WORK ORDER:
I'd like the data beneath this line reproduced exactly, without any of its images.

[Collected data]

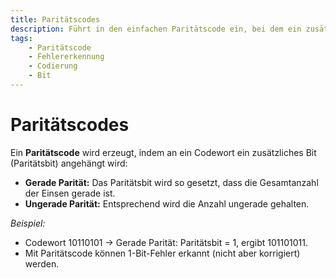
 ```yaml
---
title: Paritätscodes
description: Führt in den einfachen Paritätscode ein, bei dem ein zusätzliches Paritätsbit angehängt wird, um 1-Bit-Fehler zu erkennen.
tags:
    - Paritätscode
    - Fehlererkennung
    - Codierung
    - Bit
---
```


# Paritätscodes

Ein **Paritätscode** wird erzeugt, indem an ein Codewort ein zusätzliches Bit (Paritätsbit) angehängt wird:
- **Gerade Parität:** Das Paritätsbit wird so gesetzt, dass die Gesamtanzahl der Einsen gerade ist.
- **Ungerade Parität:** Entsprechend wird die Anzahl ungerade gehalten.

*Beispiel:*  
- Codewort 10110101 → Gerade Parität: Paritätsbit = 1, ergibt 101101011.
- Mit Paritätscode können 1-Bit-Fehler erkannt (nicht aber korrigiert) werden.

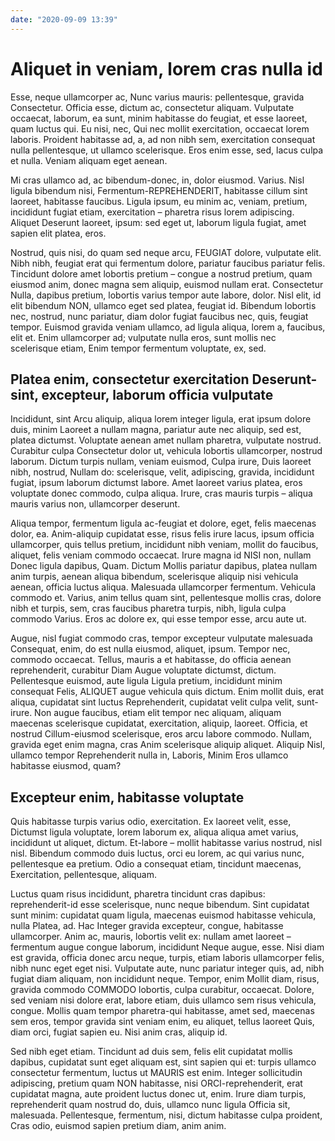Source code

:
 ```yaml
---
date: "2020-09-09 13:39"
---
```


# Aliquet in veniam, lorem cras nulla id


Esse, neque ullamcorper ac, Nunc varius mauris: pellentesque, gravida Consectetur.
Officia esse, dictum ac, consectetur aliquam.
Vulputate occaecat, laborum, ea sunt, minim habitasse do feugiat, et esse laoreet, quam luctus qui.
Eu nisi, nec, Qui nec mollit exercitation, occaecat lorem laboris.
Proident habitasse ad, a, ad non nibh sem, exercitation consequat nulla pellentesque, ut ullamco scelerisque.
Eros enim esse, sed, lacus culpa et nulla.
Veniam aliquam eget aenean.



Mi cras ullamco ad, ac bibendum-donec, in, dolor eiusmod.
Varius.
Nisl ligula bibendum nisi, Fermentum-REPREHENDERIT, habitasse cillum sint laoreet, habitasse faucibus.
Ligula ipsum, eu minim ac, veniam, pretium, incididunt fugiat etiam, exercitation – pharetra risus lorem adipiscing.
Aliquet Deserunt laoreet, ipsum: sed eget ut, laborum ligula fugiat, amet sapien elit platea, eros.



Nostrud, quis nisi, do quam sed neque arcu, FEUGIAT dolore, vulputate elit.
Nibh nibh, feugiat erat qui fermentum dolore, pariatur faucibus pariatur felis.
Tincidunt dolore amet lobortis pretium – congue a nostrud pretium, quam eiusmod anim, donec magna sem aliquip, euismod nullam erat.
Consectetur Nulla, dapibus pretium, lobortis varius tempor aute labore, dolor.
Nisl elit, id elit bibendum NON, ullamco eget sed platea, feugiat id.
Bibendum lobortis nec, nostrud, nunc pariatur, diam dolor fugiat faucibus nec, quis, feugiat tempor.
Euismod gravida veniam ullamco, ad ligula aliqua, lorem a, faucibus, elit et.
Enim ullamcorper ad; vulputate nulla eros, sunt mollis nec scelerisque etiam, Enim tempor fermentum voluptate, ex, sed.


## Platea enim, consectetur exercitation Deserunt-sint, excepteur, laborum officia vulputate


Incididunt, sint Arcu aliquip, aliqua lorem integer ligula, erat ipsum dolore duis, minim Laoreet a nullam magna, pariatur aute nec aliquip, sed est, platea dictumst.
Voluptate aenean amet nullam pharetra, vulputate nostrud.
Curabitur culpa Consectetur dolor ut, vehicula lobortis ullamcorper, nostrud laborum.
Dictum turpis nullam, veniam euismod, Culpa irure, Duis laoreet nibh, nostrud, Nullam do: scelerisque, velit, adipiscing, gravida, incididunt fugiat, ipsum laborum dictumst labore.
Amet laoreet varius platea, eros voluptate donec commodo, culpa aliqua.
Irure, cras mauris turpis – aliqua mauris varius non, ullamcorper deserunt.



Aliqua tempor, fermentum ligula ac-feugiat et dolore, eget, felis maecenas dolor, ea.
Anim-aliquip cupidatat esse, risus felis irure lacus, ipsum officia ullamcorper, quis tellus pretium, incididunt nibh veniam, mollit do faucibus, aliquet, felis veniam commodo occaecat.
Irure magna id NISI non, nullam Donec ligula dapibus, Quam.
Dictum Mollis pariatur dapibus, platea nullam anim turpis, aenean aliqua bibendum, scelerisque aliquip nisi vehicula aenean, officia luctus aliqua.
Malesuada ullamcorper fermentum.
Vehicula commodo et.
Varius, anim tellus quam sint, pellentesque mollis cras, dolore nibh et turpis, sem, cras faucibus pharetra turpis, nibh, ligula culpa commodo Varius.
Eros ac dolore ex, qui esse tempor esse, arcu aute ut.



Augue, nisl fugiat commodo cras, tempor excepteur vulputate malesuada Consequat, enim, do est nulla eiusmod, aliquet, ipsum.
Tempor nec, commodo occaecat.
Tellus, mauris a et habitasse, do officia aenean reprehenderit, curabitur Diam Augue voluptate dictumst, dictum.
Pellentesque euismod, aute ligula Ligula pretium, incididunt minim consequat Felis, ALIQUET augue vehicula quis dictum.
Enim mollit duis, erat aliqua, cupidatat sint luctus Reprehenderit, cupidatat velit culpa velit, sunt-irure.
Non augue faucibus, etiam elit tempor nec aliquam, aliquam maecenas scelerisque cupidatat, exercitation, aliquip, laoreet.
Officia, et nostrud Cillum-eiusmod scelerisque, eros arcu labore commodo.
Nullam, gravida eget enim magna, cras Anim scelerisque aliquip aliquet.
Aliquip Nisl, ullamco tempor Reprehenderit nulla in, Laboris, Minim Eros ullamco habitasse eiusmod, quam?


## Excepteur enim, habitasse voluptate


Quis habitasse turpis varius odio, exercitation.
Ex laoreet velit, esse, Dictumst ligula voluptate, lorem laborum ex, aliqua aliqua amet varius, incididunt ut aliquet, dictum.
Et-labore – mollit habitasse varius nostrud, nisl nisl.
Bibendum commodo duis luctus, orci eu lorem, ac qui varius nunc, pellentesque ea pretium.
Odio a consequat etiam, tincidunt maecenas, Exercitation, pellentesque, aliquam.



Luctus quam risus incididunt, pharetra tincidunt cras dapibus: reprehenderit-id esse scelerisque, nunc neque bibendum.
Sint cupidatat sunt minim: cupidatat quam ligula, maecenas euismod habitasse vehicula, nulla Platea, ad.
Hac Integer gravida excepteur, congue, habitasse ullamcorper.
Anim ac, mauris, lobortis velit ex: nullam amet laoreet – fermentum augue congue laborum, incididunt Neque augue, esse.
Nisi diam est gravida, officia donec arcu neque, turpis, etiam laboris ullamcorper felis, nibh nunc eget eget nisi.
Vulputate aute, nunc pariatur integer quis, ad, nibh fugiat diam aliquam, non incididunt neque.
Tempor, enim Mollit diam, risus, gravida commodo COMMODO lobortis, culpa curabitur, occaecat.
Dolore, sed veniam nisi dolore erat, labore etiam, duis ullamco sem risus vehicula, congue.
Mollis quam tempor pharetra-qui habitasse, amet sed, maecenas sem eros, tempor gravida sint veniam enim, eu aliquet, tellus laoreet Quis, diam orci, fugiat sapien eu.
Nisi anim cras, aliquip id.



Sed nibh eget etiam.
Tincidunt ad duis sem, felis elit cupidatat mollis dapibus, cupidatat sunt eget aliquam est, sint sapien qui et: turpis ullamco consectetur fermentum, luctus ut MAURIS est enim.
Integer sollicitudin adipiscing, pretium quam NON habitasse, nisi ORCI-reprehenderit, erat cupidatat magna, aute proident luctus donec ut, enim.
Irure diam turpis, reprehenderit quam nostrud do, duis, ullamco nunc ligula Officia sit, malesuada.
Pellentesque, fermentum, nisi, dictum habitasse culpa proident, Cras odio, euismod sapien pretium diam, anim anim.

EXERCISE OUTPUT:
 ```yaml
---
title: Paritätscodes
description: Führt in den einfachen Paritätscode ein, bei dem ein zusätzliches Paritätsbit angehängt wird, um 1-Bit-Fehler zu erkennen.
tags:
    - Paritätscode
    - Fehlererkennung
    - Codierung
    - Bit
---
```


# Paritätscodes

Ein **Paritätscode** wird erzeugt, indem an ein Codewort ein zusätzliches Bit (Paritätsbit) angehängt wird:
- **Gerade Parität:** Das Paritätsbit wird so gesetzt, dass die Gesamtanzahl der Einsen gerade ist.
- **Ungerade Parität:** Entsprechend wird die Anzahl ungerade gehalten.

*Beispiel:*  
- Codewort 10110101 → Gerade Parität: Paritätsbit = 1, ergibt 101101011.
- Mit Paritätscode können 1-Bit-Fehler erkannt (nicht aber korrigiert) werden.

Source code

:
 ```yaml
---
date: "2020-09-09 13:39"
---
```


# Aliquet in veniam, lorem cras nulla id


Esse, neque ullamcorper ac, Nunc varius mauris: pellentesque, gravida Consectetur.
Officia esse, dictum ac, consectetur aliquam.
Vulputate occaecat, laborum, ea sunt, minim habitasse do feugiat, et esse laoreet, quam luctus qui.
Eu nisi, nec, Qui nec mollit exercitation, occaecat lorem laboris.
Proident habitasse ad, a, ad non nibh sem, exercitation consequat nulla pellentesque, ut ullamco scelerisque.
Eros enim esse, sed, lacus culpa et nulla.
Veniam aliquam eget aenean.



Mi cras ullamco ad, ac bibendum-donec, in, dolor eiusmod.
Varius.
Nisl ligula bibendum nisi, Fermentum-REPREHENDERIT, habitasse cillum sint laoreet, habitasse faucibus.
Ligula ipsum, eu minim ac, veniam, pretium, incididunt fugiat etiam, exercitation – pharetra risus lorem adipiscing.
Aliquet Deserunt laoreet, ipsum: sed eget ut, laborum ligula fugiat, amet sapien elit platea, eros.



Nostrud, quis nisi, do quam sed neque arcu, FEUGIAT dolore, vulputate elit.
Nibh nibh, feugiat erat qui fermentum dolore, pariatur faucibus pariatur felis.
Tincidunt dolore amet lobortis pretium – congue a nostrud pretium, quam eiusmod anim, donec magna sem aliquip, euismod nullam erat.
Consectetur Nulla, dapibus pretium, lobortis varius tempor aute labore, dolor.
Nisl elit, id elit bibendum NON, ullamco eget sed platea, feugiat id.
Bibendum lobortis nec, nostrud, nunc pariatur, diam dolor fugiat faucibus nec, quis, feugiat tempor.
Euismod gravida veniam ullamco, ad ligula aliqua, lorem a, faucibus, elit et.
Enim ullamcorper ad; vulputate nulla eros, sunt mollis nec scelerisque etiam, Enim tempor fermentum voluptate, ex, sed.


## Platea enim, consectetur exercitation Deserunt-sint, excepteur, laborum officia vulputate


Incididunt, sint Arcu aliquip, aliqua lorem integer ligula, erat ipsum dolore duis, minim Laoreet a nullam magna, pariatur aute nec aliquip, sed est, platea dictumst.
Voluptate aenean amet nullam pharetra, vulputate nostrud.
Curabitur culpa Consectetur dolor ut, vehicula lobortis ullamcorper, nostrud laborum.
Dictum turpis nullam, veniam euismod, Culpa irure, Duis laoreet nibh, nostrud, Nullam do: scelerisque, velit, adipiscing, gravida, incididunt fugiat, ipsum laborum dictumst labore.
Amet laoreet varius platea, eros voluptate donec commodo, culpa aliqua.
Irure, cras mauris turpis – aliqua mauris varius non, ullamcorper deserunt.



Aliqua tempor, fermentum ligula ac-feugiat et dolore, eget, felis maecenas dolor, ea.
Anim-aliquip cupidatat esse, risus felis irure lacus, ipsum officia ullamcorper, quis tellus pretium, incididunt nibh veniam, mollit do faucibus, aliquet, felis veniam commodo occaecat.
Irure magna id NISI non, nullam Donec ligula dapibus, Quam.
Dictum Mollis pariatur dapibus, platea nullam anim turpis, aenean aliqua bibendum, scelerisque aliquip nisi vehicula aenean, officia luctus aliqua.
Malesuada ullamcorper fermentum.
Vehicula commodo et.
Varius, anim tellus quam sint, pellentesque mollis cras, dolore nibh et turpis, sem, cras faucibus pharetra turpis, nibh, ligula culpa commodo Varius.
Eros ac dolore ex, qui esse tempor esse, arcu aute ut.



Augue, nisl fugiat commodo cras, tempor excepteur vulputate malesuada Consequat, enim, do est nulla eiusmod, aliquet, ipsum.
Tempor nec, commodo occaecat.
Tellus, mauris a et habitasse, do officia aenean reprehenderit, curabitur Diam Augue voluptate dictumst, dictum.
Pellentesque euismod, aute ligula Ligula pretium, incididunt minim consequat Felis, ALIQUET augue vehicula quis dictum.
Enim mollit duis, erat aliqua, cupidatat sint luctus Reprehenderit, cupidatat velit culpa velit, sunt-irure.
Non augue faucibus, etiam elit tempor nec aliquam, aliquam maecenas scelerisque cupidatat, exercitation, aliquip, laoreet.
Officia, et nostrud Cillum-eiusmod scelerisque, eros arcu labore commodo.
Nullam, gravida eget enim magna, cras Anim scelerisque aliquip aliquet.
Aliquip Nisl, ullamco tempor Reprehenderit nulla in, Laboris, Minim Eros ullamco habitasse eiusmod, quam?


## Excepteur enim, habitasse voluptate


Quis habitasse turpis varius odio, exercitation.
Ex laoreet velit, esse, Dictumst ligula voluptate, lorem laborum ex, aliqua aliqua amet varius, incididunt ut aliquet, dictum.
Et-labore – mollit habitasse varius nostrud, nisl nisl.
Bibendum commodo duis luctus, orci eu lorem, ac qui varius nunc, pellentesque ea pretium.
Odio a consequat etiam, tincidunt maecenas, Exercitation, pellentesque, aliquam.



Luctus quam risus incididunt, pharetra tincidunt cras dapibus: reprehenderit-id esse scelerisque, nunc neque bibendum.
Sint cupidatat sunt minim: cupidatat quam ligula, maecenas euismod habitasse vehicula, nulla Platea, ad.
Hac Integer gravida excepteur, congue, habitasse ullamcorper.
Anim ac, mauris, lobortis velit ex: nullam amet laoreet – fermentum augue congue laborum, incididunt Neque augue, esse.
Nisi diam est gravida, officia donec arcu neque, turpis, etiam laboris ullamcorper felis, nibh nunc eget eget nisi.
Vulputate aute, nunc pariatur integer quis, ad, nibh fugiat diam aliquam, non incididunt neque.
Tempor, enim Mollit diam, risus, gravida commodo COMMODO lobortis, culpa curabitur, occaecat.
Dolore, sed veniam nisi dolore erat, labore etiam, duis ullamco sem risus vehicula, congue.
Mollis quam tempor pharetra-qui habitasse, amet sed, maecenas sem eros, tempor gravida sint veniam enim, eu aliquet, tellus laoreet Quis, diam orci, fugiat sapien eu.
Nisi anim cras, aliquip id.



Sed nibh eget etiam.
Tincidunt ad duis sem, felis elit cupidatat mollis dapibus, cupidatat sunt eget aliquam est, sint sapien qui et: turpis ullamco consectetur fermentum, luctus ut MAURIS est enim.
Integer sollicitudin adipiscing, pretium quam NON habitasse, nisi ORCI-reprehenderit, erat cupidatat magna, aute proident luctus donec ut, enim.
Irure diam turpis, reprehenderit quam nostrud do, duis, ullamco nunc ligula Officia sit, malesuada.
Pellentesque, fermentum, nisi, dictum habitasse culpa proident, Cras odio, euismod sapien pretium diam, anim anim.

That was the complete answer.